All a good cat needs to survive are the basics. Shelter, food supply, a place to make baby kittens and enough remote habitat to hide and catch supper. Missouri’s got all that in spades and then some.
So what does that mean for the average Missourian. Nothing if you never leave the concrete jungle. But for those who still venture out into the wild it is one more thing to watch out for. It used to be when I was a kid you didn’t have to worry about things that could eat you when you went for a walk in the woods. Not so much anymore. Any prudent outdoorsmen that wants to remain an outdoorsman should be aware of the possibility of an encounter with one of natures greatest hunters and stealthy creatures.

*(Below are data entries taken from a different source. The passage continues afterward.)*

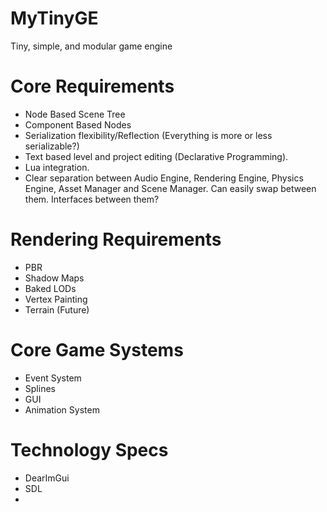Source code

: # MyTinyGE
Tiny, simple, and modular game engine

# Core Requirements
- Node Based Scene Tree
- Component Based Nodes
- Serialization flexibility/Reflection (Everything is more or less serializable?)
- Text based level and project editing (Declarative Programming).
- Lua integration.
- Clear separation between Audio Engine, Rendering Engine, Physics Engine, Asset Manager and Scene Manager. Can easily swap between them. Interfaces between them?

# Rendering Requirements
- PBR
- Shadow Maps
- Baked LODs
- Vertex Painting
- Terrain (Future)

# Core Game Systems
- Event System
- Splines
- GUI
- Animation System

# Technology Specs
- DearImGui
- SDL
-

Now these cats are not supernatural, but they do have the ability to sneak up on you without you knowing it. There are several tales of encounters with big cats stalking people and even attacking full grown individuals. Although rare it does occur where populations of lions coincide with human traffic into the wild. I remember while elk hunting in the Frank Church Wilderness in Idaho, I was sitting above a creek on an outcropping of rocks. I glanced to the creek below and saw a lion step out into the creek, and then faded into the mist like he was never there. Goose bumps were crowding out goose bumps and the hairs on the back of my neck was trying to stand on its neighbor. Another time in Wyoming I was Mule Deer hunting and was sitting in a rock bluff overlooking the valley below. It was dark when I arrived and when it got light enough to see I noticed I was sitting between two, well defined, cat tracks. Another uneasy moment brought to you by Mother Nature and her kids.
The hard truth is they are here and they are protected. Now comes our responsibility as stewards of the wild to deal with them and to give them their rightful place in our wild areas of the state. So if you are out and about this fall doing your best to bag what ever it is you are hunting, be aware that you may not be alone in the woods. Ol’ Mr. Catamount just might be hunting the same thing you are.